One application for such a CiM is artificial intelligence (AI), and specifically machine learning. For example, a computing system (e.g., a CiM system) can use multiple layers of computational nodes, where lower layers perform computations based on results of computations performed by higher layers. These computations sometimes may rely on the computation of dot-products and absolute difference of vectors, typically computed with MAC (operations) performed on the parameters, input data and weights. The term “MAC” can refer to multiply-accumulate, multiplication/accumulation, or multiplier accumulator, in general referring to an operation that includes the multiplication of two values, and the accumulation of a sequence of multiplications.
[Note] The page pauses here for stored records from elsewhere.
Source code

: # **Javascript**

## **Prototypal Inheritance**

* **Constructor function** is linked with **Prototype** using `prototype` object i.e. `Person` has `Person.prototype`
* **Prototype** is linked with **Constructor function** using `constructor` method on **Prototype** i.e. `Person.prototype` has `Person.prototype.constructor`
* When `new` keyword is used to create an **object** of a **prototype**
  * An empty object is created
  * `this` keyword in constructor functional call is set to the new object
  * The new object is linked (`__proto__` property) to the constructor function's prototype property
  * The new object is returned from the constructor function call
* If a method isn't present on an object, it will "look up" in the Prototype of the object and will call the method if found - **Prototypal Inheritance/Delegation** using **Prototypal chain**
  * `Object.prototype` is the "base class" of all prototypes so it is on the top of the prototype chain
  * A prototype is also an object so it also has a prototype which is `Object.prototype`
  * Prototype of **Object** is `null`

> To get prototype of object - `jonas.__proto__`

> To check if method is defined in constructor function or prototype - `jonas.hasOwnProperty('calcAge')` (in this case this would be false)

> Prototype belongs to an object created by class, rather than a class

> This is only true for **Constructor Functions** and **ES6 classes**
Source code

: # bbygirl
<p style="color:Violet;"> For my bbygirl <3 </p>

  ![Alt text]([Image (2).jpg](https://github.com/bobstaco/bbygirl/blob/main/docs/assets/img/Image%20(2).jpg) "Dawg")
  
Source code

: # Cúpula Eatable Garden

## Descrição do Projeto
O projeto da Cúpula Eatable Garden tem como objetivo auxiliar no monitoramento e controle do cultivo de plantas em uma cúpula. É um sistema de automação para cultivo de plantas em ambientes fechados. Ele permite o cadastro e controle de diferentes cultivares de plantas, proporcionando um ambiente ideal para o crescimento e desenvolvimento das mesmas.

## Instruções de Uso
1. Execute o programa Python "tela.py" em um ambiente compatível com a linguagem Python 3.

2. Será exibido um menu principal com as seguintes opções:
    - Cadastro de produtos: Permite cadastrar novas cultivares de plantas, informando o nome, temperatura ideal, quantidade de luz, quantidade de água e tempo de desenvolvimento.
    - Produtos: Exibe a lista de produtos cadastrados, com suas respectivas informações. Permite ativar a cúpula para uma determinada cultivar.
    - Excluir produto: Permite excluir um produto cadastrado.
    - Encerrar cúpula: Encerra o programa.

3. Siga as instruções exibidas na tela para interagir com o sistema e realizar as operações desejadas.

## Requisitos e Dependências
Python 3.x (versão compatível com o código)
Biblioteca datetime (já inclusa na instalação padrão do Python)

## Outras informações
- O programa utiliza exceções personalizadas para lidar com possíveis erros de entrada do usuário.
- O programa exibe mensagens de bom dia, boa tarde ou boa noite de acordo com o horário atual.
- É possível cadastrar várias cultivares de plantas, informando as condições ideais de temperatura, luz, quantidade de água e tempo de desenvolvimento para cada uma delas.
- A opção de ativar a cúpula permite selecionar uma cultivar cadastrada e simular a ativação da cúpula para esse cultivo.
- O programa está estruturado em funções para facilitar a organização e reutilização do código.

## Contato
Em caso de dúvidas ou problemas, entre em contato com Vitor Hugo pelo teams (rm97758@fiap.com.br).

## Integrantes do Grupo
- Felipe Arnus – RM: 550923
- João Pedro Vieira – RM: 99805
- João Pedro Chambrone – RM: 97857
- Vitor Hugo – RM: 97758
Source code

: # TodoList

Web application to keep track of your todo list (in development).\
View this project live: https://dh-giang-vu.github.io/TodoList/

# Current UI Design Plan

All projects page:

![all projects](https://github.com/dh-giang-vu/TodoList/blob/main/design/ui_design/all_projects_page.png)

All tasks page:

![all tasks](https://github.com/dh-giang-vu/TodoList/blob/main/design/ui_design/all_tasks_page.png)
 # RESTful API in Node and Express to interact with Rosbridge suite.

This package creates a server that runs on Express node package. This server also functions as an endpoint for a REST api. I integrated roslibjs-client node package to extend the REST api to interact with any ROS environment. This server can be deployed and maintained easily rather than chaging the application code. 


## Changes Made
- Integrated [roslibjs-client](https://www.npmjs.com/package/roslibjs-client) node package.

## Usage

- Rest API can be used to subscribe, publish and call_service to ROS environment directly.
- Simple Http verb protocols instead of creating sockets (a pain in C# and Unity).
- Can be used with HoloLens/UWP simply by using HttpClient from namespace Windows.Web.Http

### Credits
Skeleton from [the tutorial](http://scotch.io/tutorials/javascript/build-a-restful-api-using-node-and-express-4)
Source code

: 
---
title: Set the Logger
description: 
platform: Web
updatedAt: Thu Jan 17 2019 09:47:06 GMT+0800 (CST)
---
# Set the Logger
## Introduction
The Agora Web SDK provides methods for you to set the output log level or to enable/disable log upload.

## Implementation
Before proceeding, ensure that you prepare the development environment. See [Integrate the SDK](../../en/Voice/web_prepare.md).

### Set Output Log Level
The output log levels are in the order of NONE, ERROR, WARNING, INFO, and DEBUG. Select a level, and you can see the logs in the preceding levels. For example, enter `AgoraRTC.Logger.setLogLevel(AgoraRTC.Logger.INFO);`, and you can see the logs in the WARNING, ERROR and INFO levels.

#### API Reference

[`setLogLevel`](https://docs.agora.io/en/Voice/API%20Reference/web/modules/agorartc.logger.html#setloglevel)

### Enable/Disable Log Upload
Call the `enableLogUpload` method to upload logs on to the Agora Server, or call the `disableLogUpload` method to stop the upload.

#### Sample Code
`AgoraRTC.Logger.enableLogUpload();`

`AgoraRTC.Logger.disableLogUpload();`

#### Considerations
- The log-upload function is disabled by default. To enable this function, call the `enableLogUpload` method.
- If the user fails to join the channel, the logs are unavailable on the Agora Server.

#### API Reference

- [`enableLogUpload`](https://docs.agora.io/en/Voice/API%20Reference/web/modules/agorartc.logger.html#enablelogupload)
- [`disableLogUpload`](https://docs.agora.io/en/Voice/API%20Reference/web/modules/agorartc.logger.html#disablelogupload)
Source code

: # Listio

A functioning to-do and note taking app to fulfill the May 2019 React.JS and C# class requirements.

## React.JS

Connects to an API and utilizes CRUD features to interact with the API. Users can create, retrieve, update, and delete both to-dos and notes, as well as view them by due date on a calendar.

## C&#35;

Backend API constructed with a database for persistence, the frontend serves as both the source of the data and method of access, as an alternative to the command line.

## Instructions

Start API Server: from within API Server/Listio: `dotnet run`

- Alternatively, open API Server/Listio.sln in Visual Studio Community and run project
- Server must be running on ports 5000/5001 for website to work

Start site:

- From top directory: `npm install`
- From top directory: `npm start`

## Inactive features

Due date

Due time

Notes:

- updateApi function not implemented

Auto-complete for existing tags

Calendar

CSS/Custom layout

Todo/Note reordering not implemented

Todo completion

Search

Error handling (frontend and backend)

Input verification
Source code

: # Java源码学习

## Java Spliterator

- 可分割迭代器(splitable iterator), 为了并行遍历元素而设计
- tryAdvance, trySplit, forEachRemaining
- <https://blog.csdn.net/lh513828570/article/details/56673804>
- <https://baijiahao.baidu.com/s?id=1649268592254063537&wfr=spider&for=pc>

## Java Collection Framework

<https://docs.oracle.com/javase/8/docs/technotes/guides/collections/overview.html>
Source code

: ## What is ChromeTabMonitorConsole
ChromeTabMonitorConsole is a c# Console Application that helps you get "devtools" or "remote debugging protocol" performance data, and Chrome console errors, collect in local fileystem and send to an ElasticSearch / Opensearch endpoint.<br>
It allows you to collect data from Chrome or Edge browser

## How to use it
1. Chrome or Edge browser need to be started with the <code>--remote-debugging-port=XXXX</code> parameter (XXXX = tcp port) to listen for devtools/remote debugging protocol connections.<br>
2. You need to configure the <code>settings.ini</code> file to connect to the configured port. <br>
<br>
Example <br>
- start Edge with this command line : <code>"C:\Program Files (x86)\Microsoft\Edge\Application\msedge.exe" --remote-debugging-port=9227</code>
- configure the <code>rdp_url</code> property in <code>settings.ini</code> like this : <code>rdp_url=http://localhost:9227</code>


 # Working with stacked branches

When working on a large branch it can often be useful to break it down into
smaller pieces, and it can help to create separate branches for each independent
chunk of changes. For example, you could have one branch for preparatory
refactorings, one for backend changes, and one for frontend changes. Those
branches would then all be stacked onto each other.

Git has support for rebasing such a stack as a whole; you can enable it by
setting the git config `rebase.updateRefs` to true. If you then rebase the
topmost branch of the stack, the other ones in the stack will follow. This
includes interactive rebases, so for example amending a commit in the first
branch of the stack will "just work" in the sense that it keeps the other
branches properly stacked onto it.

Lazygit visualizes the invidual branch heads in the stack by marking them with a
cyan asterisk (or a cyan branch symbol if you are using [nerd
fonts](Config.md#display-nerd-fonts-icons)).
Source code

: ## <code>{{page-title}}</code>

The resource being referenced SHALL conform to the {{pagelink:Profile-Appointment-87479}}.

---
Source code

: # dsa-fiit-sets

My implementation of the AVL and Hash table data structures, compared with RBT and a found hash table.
The present disclosure provides various embodiments of a CiM system that can efficiently output a number of MAC values on a number of input signals. For example, the CiM system, as disclosed herein, can include a number of macros formed as an array, and a control circuit operatively coupled to the array. Each macro can output a number of MAC values of a first input signal and a second input signal. Each of the first and second input signals can include a respective plural number of (e.g., binary) bits. The macro can compute or otherwise determine a MAC value on a first one of the bits of the first input signal and a first one of the bits of the second input signal obtained in a current cycle. Further, the macro can determine the MAC value in the current cycle as either a fixed logic value or being computed based on the respective first bits obtained in the current cycle. In various embodiments, prior to computing the MAC value (of the respective first bits), the control circuit can output a control signal to the macro based on the first bits, and the macro can determine whether there is a need to toggle its inputs to the first bits. As such, as a frequency of the cycles increases (e.g., thereby computing the MAC values in a higher frequency), the macro can significantly decrease an amount of toggling to bits of the input signals, which can advantageously reduce power consumption of the whole CiM system while maintaining the high speed computation.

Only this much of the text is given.